◆ **What you have to do**: Each line that includes the word "Périclès" should be copied from the records.

# # # # #

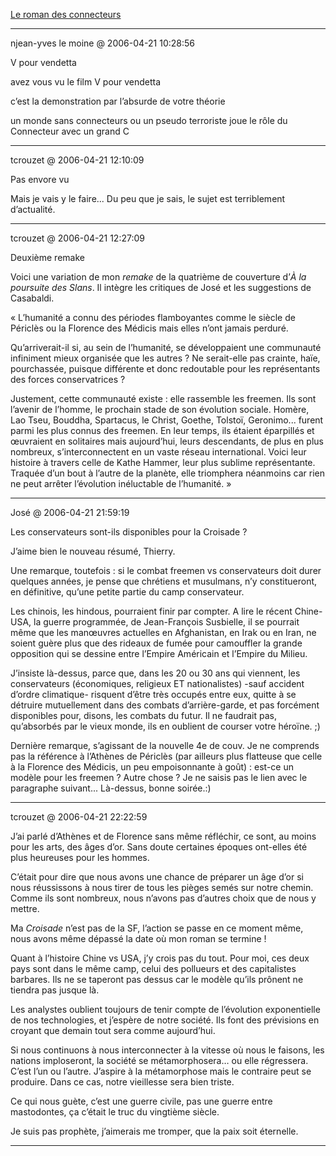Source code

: [Le roman des connecteurs](../../../2006/4/le-roman-des-connecteurs.md)

---
njean-yves le moine @ 2006-04-21 10:28:56

V pour vendetta

avez vous vu le film V pour vendetta

c’est la demonstration par l’absurde de votre théorie

un monde sans connecteurs ou un pseudo terroriste joue le rôle du Connecteur avec un grand C

---

tcrouzet @ 2006-04-21 12:10:09

Pas envore vu

Mais je vais y le faire... Du peu que je sais, le sujet est terriblement d’actualité.

---

tcrouzet @ 2006-04-21 12:27:09

Deuxième remake

Voici une variation de mon *remake* de la quatrième de couverture d’*À la poursuite des Slans*. Il intègre les critiques de José et les suggestions de Casabaldi.

« L’humanité a connu des périodes flamboyantes comme le siècle de Périclès ou la Florence des Médicis mais elles n’ont jamais perduré.

Qu’arriverait-il si, au sein de l’humanité, se développaient une communauté infiniment mieux organisée que les autres ? Ne serait-elle pas crainte, haïe, pourchassée, puisque différente et donc redoutable pour les représentants des forces conservatrices ?

Justement, cette communauté existe : elle rassemble les freemen. Ils sont l’avenir de l’homme, le prochain stade de son évolution sociale. Homère, Lao Tseu, Bouddha, Spartacus, le Christ, Goethe, Tolstoï, Geronimo... furent parmi les plus connus des freemen. En leur temps, ils étaient éparpillés et œuvraient en solitaires mais aujourd’hui, leurs descendants, de plus en plus nombreux, s’interconnectent en un vaste réseau international. Voici leur histoire à travers celle de Kathe Hammer, leur plus sublime représentante. Traquée d’un bout à l’autre de la planète, elle triomphera néanmoins car rien ne peut arrêter l’évolution inéluctable de l’humanité. »

---

José @ 2006-04-21 21:59:19

Les conservateurs sont-ils disponibles pour la Croisade ?

J’aime bien le nouveau résumé, Thierry.

Une remarque, toutefois : si le combat freemen vs conservateurs doit durer quelques années, je pense que chrétiens et musulmans, n’y constitueront, en définitive, qu’une petite partie du camp conservateur.

Les chinois, les hindous, pourraient finir par compter. A lire le récent Chine-USA, la guerre programmée, de Jean-François Susbielle, il se pourrait même que les manœuvres actuelles en Afghanistan, en Irak ou en Iran, ne soient guère plus que des rideaux de fumée pour camouffler la grande opposition qui se dessine entre l’Empire Américain et l’Empire du Milieu.

J’insiste là-dessus, parce que, dans les 20 ou 30 ans qui viennent, les conservateurs (économiques, religieux ET nationalistes) -sauf accident d’ordre climatique- risquent d’être très occupés entre eux, quitte à se détruire mutuellement dans des combats d’arrière-garde, et pas forcément disponibles pour, disons, les combats du futur. Il ne faudrait pas, qu’absorbés par le vieux monde, ils en oublient de courser votre héroïne. ;)

Dernière remarque, s’agissant de la nouvelle 4e de couv. Je ne comprends pas la référence à l’Athènes de Périclès (par ailleurs plus flatteuse que celle à la Florence des Médicis, un peu empoisonnante à goût) : est-ce un modèle pour les freemen ? Autre chose ? Je ne saisis pas le lien avec le paragraphe suivant... Là-dessus, bonne soirée.:)

---

tcrouzet @ 2006-04-21 22:22:59

J’ai parlé d’Athènes et de Florence sans même réfléchir, ce sont, au moins pour les arts, des âges d’or. Sans doute certaines époques ont-elles été plus heureuses pour les hommes.

C’était pour dire que nous avons une chance de préparer un âge d’or si nous réussissons à nous tirer de tous les pièges semés sur notre chemin. Comme ils sont nombreux, nous n’avons pas d’autres choix que de nous y mettre.

Ma *Croisade* n’est pas de la SF, l’action se passe en ce moment même, nous avons même dépassé la date où mon roman se termine !

Quant à l’histoire Chine vs USA, j’y crois pas du tout. Pour moi, ces deux pays sont dans le même camp, celui des pollueurs et des capitalistes barbares. Ils ne se taperont pas dessus car le modèle qu’ils prônent ne tiendra pas jusque là.

Les analystes oublient toujours de tenir compte de l’évolution exponentielle de nos technologies, et j’espère de notre société. Ils font des prévisions en croyant que demain tout sera comme aujourd’hui.

Si nous continuons à nous interconnecter à la vitesse où nous le faisons, les nations imploseront, la société se métamorphosera… ou elle régressera. C’est l’un ou l’autre. J’aspire à la métamorphose mais le contraire peut se produire. Dans ce cas, notre vieillesse sera bien triste.

Ce qui nous guète, c’est une guerre civile, pas une guerre entre mastodontes, ça c’était le truc du vingtième siècle.

Je suis pas prophète, j’aimerais me tromper, que la paix soit éternelle.

---

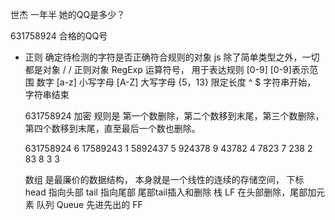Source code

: 世杰 一年半 她的QQ是多少？

631758924 合格的QQ号 

- 正则
  确定待检测的字符是否正确符合规则的对象
  js 除了简单类型之外，一切都是对象
  /  / 正则对象 RegExp
  运算符号， 用于表达规则 [0-9]
  [0-9]表示范围 数字
  [a-z] 小写字母
  [A-Z] 大写字母
  {5，13} 限定长度 
  ^ $ 字符串开始， 字符串结束

  631758924  加密
  规则是  第一个数删除，第二个数移到末尾，第三个数删除，第四个数移到末尾，直至最后一个数也删除。
  
  631758924        6 
  17589243         1
  5892437          5
  924378           9
  43782            4
  7823             7
  238              2
  83               8
  3                3

  数组 是最廉价的数据结构，
  本身就是一个线性的连续的存储空间， 下标
  head 指向头部  tail 指向尾部
  尾部tail插入和删除  栈  LF
  在头部删除，尾部加元素  队列 Queue 先进先出的 FF
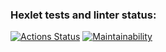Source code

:### Hexlet tests and linter status:
[![Actions Status](https://github.com/SvamiBog/python-project-52/actions/workflows/hexlet-check.yml/badge.svg)](https://github.com/SvamiBog/python-project-52/actions)
[![Maintainability](https://api.codeclimate.com/v1/badges/2fbf38fc875542473abe/maintainability)](https://codeclimate.com/github/SvamiBog/python-project-52/maintainability)
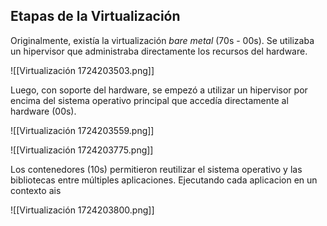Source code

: ## Etapas de la Virtualización

Originalmente, existía la virtualización *bare metal* (70s - 00s). Se utilizaba un hipervisor que administraba directamente los recursos del hardware.

![[Virtualización 1724203503.png]]

Luego, con soporte del hardware, se empezó a utilizar un hipervisor por encima del sistema operativo principal que accedía directamente al hardware (00s).

![[Virtualización 1724203559.png]]

![[Virtualización 1724203775.png]]

Los contenedores (10s) permitieron reutilizar el sistema operativo y las bibliotecas entre múltiples aplicaciones. Ejecutando cada aplicacion en un contexto ais

![[Virtualización 1724203800.png]]
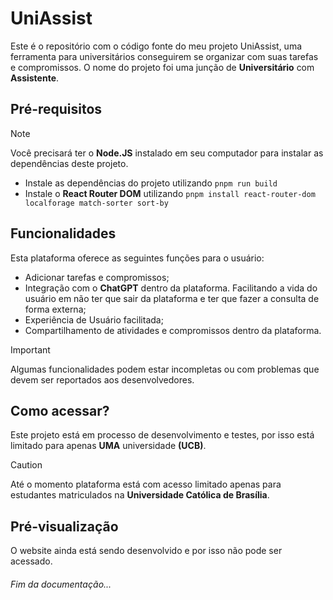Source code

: # UniAssist
Este é o repositório com o código fonte do meu projeto UniAssist, uma ferramenta para universitários conseguirem se organizar com suas tarefas e compromissos. O nome do projeto foi uma junção de **Universitário** com **Assistente**.

## Pré-requisitos
> [!NOTE]
> Você precisará ter o **Node.JS** instalado em seu computador para instalar as dependências deste projeto.

- Instale as dependências do projeto utilizando `pnpm run build`
- Instale o **React Router DOM** utilizando `pnpm install react-router-dom localforage match-sorter sort-by`

## Funcionalidades
Esta plataforma oferece as seguintes funções para o usuário:
- Adicionar tarefas e compromissos;
- Integração com o **ChatGPT** dentro da plataforma. Facilitando a vida do usuário em não ter que sair da plataforma e ter que fazer a consulta de forma externa;
- Experiência de Usuário facilitada;
- Compartilhamento de atividades e compromissos dentro da plataforma.

> [!IMPORTANT]
> Algumas funcionalidades podem estar incompletas ou com problemas que devem ser reportados aos desenvolvedores.

## Como acessar?
Este projeto está em processo de desenvolvimento e testes, por isso está limitado para apenas **UMA** universidade **(UCB)**.

> [!CAUTION]
> Até o momento plataforma está com acesso limitado apenas para estudantes matriculados na **Universidade Católica de Brasília**.

## Pré-visualização 
O website ainda está sendo desenvolvido e por isso não pode ser acessado.

###### Fim da documentação...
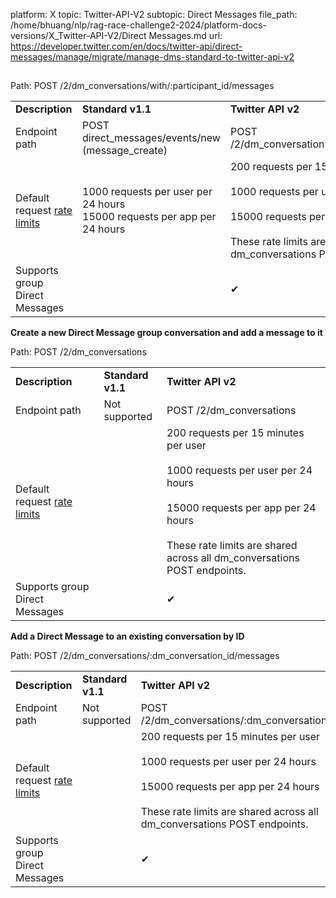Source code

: platform: X
topic: Twitter-API-V2
subtopic: Direct Messages
file_path: /home/bhuang/nlp/rag-race-challenge2-2024/platform-docs-versions/X_Twitter-API-V2/Direct Messages.md
url: https://developer.twitter.com/en/docs/twitter-api/direct-messages/manage/migrate/manage-dms-standard-to-twitter-api-v2


## 

Path: POST /2/dm\_conversations/with/:participant\_id/messages

|     |     |     |
| --- | --- | --- |
| **Description** | **Standard v1.1** | **Twitter API v2** |
| Endpoint path | POST direct\_messages/events/new (message\_create) | POST /2/dm\_conversations/with/:participant\_id/messages |
| Default request [rate limits](https://developer.twitter.com/en/docs/twitter-api/rate-limits) | 1000 requests per user per 24 hours  <br>15000 requests per app per 24 hours | 200 requests per 15 minutes per user<br><br>1000 requests per user per 24 hours<br><br>15000 requests per app per 24 hours<br><br>These rate limits are shared across all dm\_conversations POST endpoints. |
| Supports group Direct Messages |     | ✔   |

**Create a new Direct Message group conversation and add a message to it**  

Path: POST /2/dm\_conversations

|     |     |     |
| --- | --- | --- |
| **Description** | **Standard v1.1** | **Twitter API v2** |
| Endpoint path | Not supported | POST /2/dm\_conversations |
| Default request [rate limits](https://developer.twitter.com/en/docs/twitter-api/rate-limits) |     | 200 requests per 15 minutes per user<br><br>1000 requests per user per 24 hours<br><br>15000 requests per app per 24 hours<br><br>These rate limits are shared across all dm\_conversations POST endpoints. |
| Supports group Direct Messages |     | ✔   |

**Add a Direct Message to an existing conversation by ID**  

Path: POST /2/dm\_conversations/:dm\_conversation\_id/messages

|     |     |     |
| --- | --- | --- |
| **Description** | **Standard v1.1** | **Twitter API v2** |
| Endpoint path | Not supported | POST /2/dm\_conversations/:dm\_conversation\_id/messages |
| Default request [rate limits](https://developer.twitter.com/en/docs/twitter-api/rate-limits) |     | 200 requests per 15 minutes per user<br><br>1000 requests per user per 24 hours<br><br>15000 requests per app per 24 hours<br><br>These rate limits are shared across all dm\_conversations POST endpoints. |
| Supports group Direct Messages |     | ✔   |
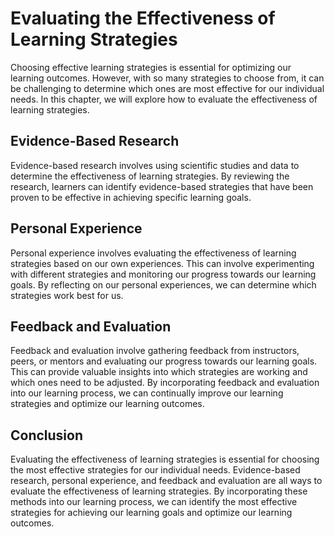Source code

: Evaluating the Effectiveness of Learning Strategies
======================================================================================================

Choosing effective learning strategies is essential for optimizing our learning outcomes. However, with so many strategies to choose from, it can be challenging to determine which ones are most effective for our individual needs. In this chapter, we will explore how to evaluate the effectiveness of learning strategies.

Evidence-Based Research
-----------------------

Evidence-based research involves using scientific studies and data to determine the effectiveness of learning strategies. By reviewing the research, learners can identify evidence-based strategies that have been proven to be effective in achieving specific learning goals.

Personal Experience
-------------------

Personal experience involves evaluating the effectiveness of learning strategies based on our own experiences. This can involve experimenting with different strategies and monitoring our progress towards our learning goals. By reflecting on our personal experiences, we can determine which strategies work best for us.

Feedback and Evaluation
-----------------------

Feedback and evaluation involve gathering feedback from instructors, peers, or mentors and evaluating our progress towards our learning goals. This can provide valuable insights into which strategies are working and which ones need to be adjusted. By incorporating feedback and evaluation into our learning process, we can continually improve our learning strategies and optimize our learning outcomes.

Conclusion
----------

Evaluating the effectiveness of learning strategies is essential for choosing the most effective strategies for our individual needs. Evidence-based research, personal experience, and feedback and evaluation are all ways to evaluate the effectiveness of learning strategies. By incorporating these methods into our learning process, we can identify the most effective strategies for achieving our learning goals and optimize our learning outcomes.
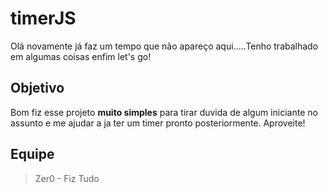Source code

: # timerJS
Olá novamente já faz um tempo que não apareço aqui.....Tenho trabalhado em algumas coisas enfim let's go!

## Objetivo
Bom fiz esse projeto **muito simples** para tirar duvida de algum iniciante no assunto e me ajudar a ja ter um timer pronto posteriormente. Aproveite!

## Equipe

> Zer0 - Fiz Tudo
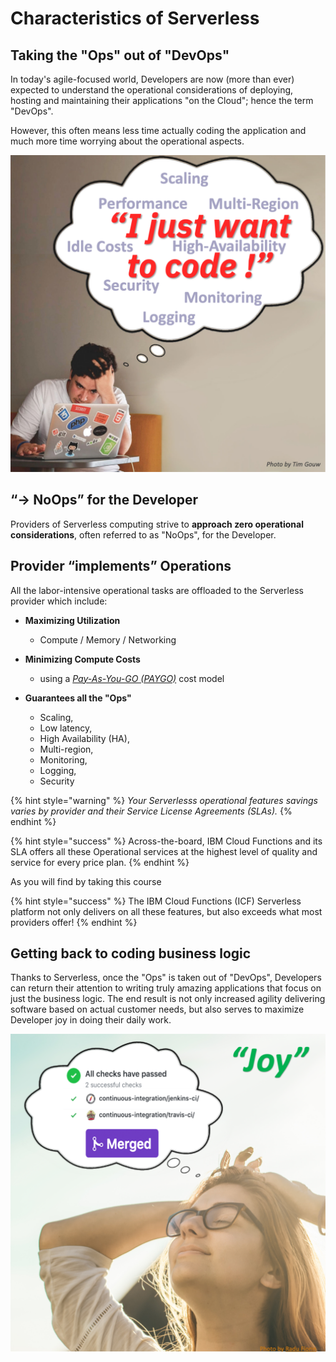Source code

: <!--
#
# Licensed to the Apache Software Foundation (ASF) under one or more
# contributor license agreements.  See the NOTICE file distributed with
# this work for additional information regarding copyright ownership.
# The ASF licenses this file to You under the Apache License, Version 2.0
# (the "License"); you may not use this file except in compliance with
# the License.  You may obtain a copy of the License at
#
#     http://www.apache.org/licenses/LICENSE-2.0
#
# Unless required by applicable law or agreed to in writing, software
# distributed under the License is distributed on an "AS IS" BASIS,
# WITHOUT WARRANTIES OR CONDITIONS OF ANY KIND, either express or implied.
# See the License for the specific language governing permissions and
# limitations under the License.
#
-->

# Characteristics of Serverless

## Taking the "Ops" out of "DevOps"

In today's agile-focused world, Developers are now (more than ever) expected to understand the operational considerations of deploying, hosting and maintaining their applications "on the Cloud"; hence the term "DevOps".

However, this often means less time actually coding the application and much more time worrying about the operational aspects.

![The "DevOps" blues](images/101-ex0-serverless-devops-blues.png)

## “→ NoOps” for the Developer

Providers of Serverless computing strive to **approach zero operational considerations**, often referred to as "NoOps", for the Developer.

## Provider “implements” Operations

All the labor-intensive operational tasks are offloaded to the Serverless provider which include:

- **Maximizing Utilization**
  - Compute / Memory / Networking

- **Minimizing Compute Costs**
  - using a _[Pay-As-You-GO (PAYGO)](https://en.wikipedia.org/wiki/PAYGO)_ cost model

- **Guarantees all the "Ops"**
  - Scaling,
  - Low latency,
  - High Availability (HA),
  - Multi-region,
  - Monitoring,
  - Logging,
  - Security

{% hint style="warning" %}
_Your Serverlesss operational features savings varies by provider and their Service License Agreements (SLAs)._
{% endhint %}

{% hint style="success" %}
Across-the-board, IBM Cloud Functions and its SLA offers all these Operational services at the highest level of quality and service for every price plan.
{% endhint %}

As you will find by taking this course

{% hint style="success" %}
The IBM Cloud Functions (ICF) Serverless platform not only delivers on all these features, but also exceeds what most providers offer!
{% endhint %}

## Getting back to coding business logic

Thanks to Serverless, once the "Ops" is taken out of "DevOps", Developers can return their attention to writing truly amazing applications that focus on just the business logic. The end result is not only increased agility delivering software based on actual customer needs, but also serves to maximize Developer joy in doing their daily work.

![Serverless increases Developer joy!](images/101-ex0-serverless-developer-joy.png)
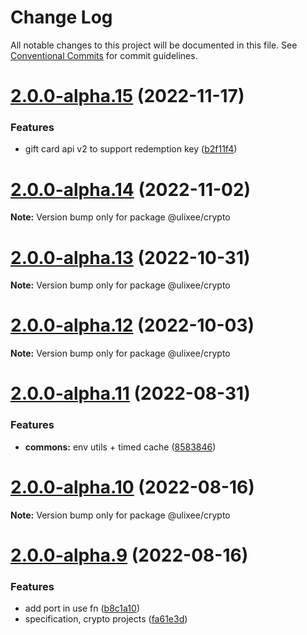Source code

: # Change Log

All notable changes to this project will be documented in this file.
See [Conventional Commits](https://conventionalcommits.org) for commit guidelines.

# [2.0.0-alpha.15](https://github.com/ulixee/shared/compare/v2.0.0-alpha.14...v2.0.0-alpha.15) (2022-11-17)


### Features

* gift card api v2 to support redemption key ([b2f11f4](https://github.com/ulixee/shared/commit/b2f11f44a784adf8dd208db9683c99369f33f98c))





# [2.0.0-alpha.14](https://github.com/ulixee/shared/compare/v2.0.0-alpha.13...v2.0.0-alpha.14) (2022-11-02)

**Note:** Version bump only for package @ulixee/crypto





# [2.0.0-alpha.13](https://github.com/ulixee/shared/compare/v2.0.0-alpha.12...v2.0.0-alpha.13) (2022-10-31)

**Note:** Version bump only for package @ulixee/crypto





# [2.0.0-alpha.12](https://github.com/ulixee/shared/compare/v2.0.0-alpha.11...v2.0.0-alpha.12) (2022-10-03)

**Note:** Version bump only for package @ulixee/crypto





# [2.0.0-alpha.11](https://github.com/ulixee/shared/compare/v2.0.0-alpha.10...v2.0.0-alpha.11) (2022-08-31)


### Features

* **commons:** env utils + timed cache ([8583846](https://github.com/ulixee/shared/commit/8583846f891cc1f93c079c8f6e3b1868ba7fcb5e))





# [2.0.0-alpha.10](https://github.com/ulixee/shared/compare/v2.0.0-alpha.9...v2.0.0-alpha.10) (2022-08-16)

**Note:** Version bump only for package @ulixee/crypto





# [2.0.0-alpha.9](https://github.com/ulixee/shared/compare/v2.0.0-alpha.8...v2.0.0-alpha.9) (2022-08-16)


### Features

* add port in use fn ([b8c1a10](https://github.com/ulixee/shared/commit/b8c1a10c6da91a303d284e0e4c0723bc9f5dcf17))
* specification, crypto projects ([fa61e3d](https://github.com/ulixee/shared/commit/fa61e3d221dacc3c1509309ebbfc7a05cf43923c))
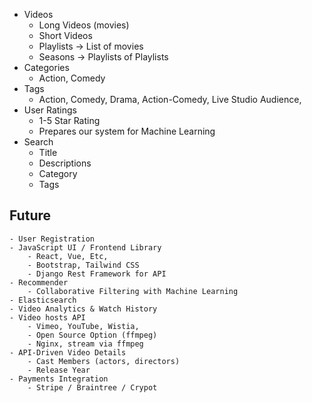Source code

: - Videos
    - Long Videos (movies)
    - Short Videos
    - Playlists -> List of movies
    - Seasons -> Playlists of Playlists
- Categories
    - Action, Comedy
- Tags
    - Action, Comedy, Drama, Action-Comedy, Live Studio Audience,
- User Ratings
    - 1-5 Star Rating
    - Prepares our system for Machine Learning
- Search
    - Title
    - Descriptions
    - Category
    - Tags

## Future
    - User Registration
    - JavaScript UI / Frontend Library
        - React, Vue, Etc,
        - Bootstrap, Tailwind CSS
        - Django Rest Framework for API 
    - Recommender
        - Collaborative Filtering with Machine Learning
    - Elasticsearch
    - Video Analytics & Watch History
    - Video hosts API
        - Vimeo, YouTube, Wistia, 
        - Open Source Option (ffmpeg)
        - Nginx, stream via ffmpeg
    - API-Driven Video Details
        - Cast Members (actors, directors)
        - Release Year
    - Payments Integration
        - Stripe / Braintree / Crypot
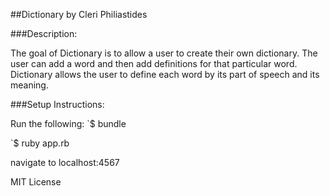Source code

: 


##Dictionary by Cleri Philiastides

###Description:

The goal of Dictionary is to allow a user to create their own dictionary. The user can add a word and then add definitions for that particular word. Dictionary allows the user to define each word by its part of speech and its meaning.


###Setup Instructions:

Run the following:
`$ bundle

`$ ruby app.rb

navigate to localhost:4567

MIT License
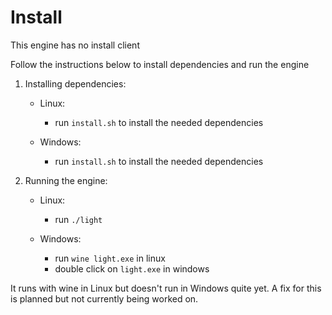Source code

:# Install

This engine has no install client

Follow the instructions below to install dependencies and run the engine 


1. Installing dependencies:
    * Linux:
      * run `install.sh` to install the needed dependencies

    * Windows:
      * run `install.sh` to install the needed dependencies

2. Running the engine:
    * Linux:
      * run `./light`

    * Windows:
      * run `wine light.exe` in linux
      * double click on `light.exe` in windows


It runs with wine in Linux but doesn't run in Windows quite yet. A fix for this is planned but not currently being worked on.
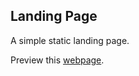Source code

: ## Landing Page
A simple static landing page.

Preview this [webpage](https://ijay-bm.github.io/landing-page/).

# # # # #

◆ **Response below**:
« L’humanité a connu des périodes flamboyantes comme le siècle de Périclès ou la Florence des Médicis mais elles n’ont jamais perduré.
Dernière remarque, s’agissant de la nouvelle 4e de couv. Je ne comprends pas la référence à l’Athènes de Périclès (par ailleurs plus flatteuse que celle à la Florence des Médicis, un peu empoisonnante à goût) : est-ce un modèle pour les freemen ? Autre chose ? Je ne saisis pas le lien avec le paragraphe suivant... Là-dessus, bonne soirée.:)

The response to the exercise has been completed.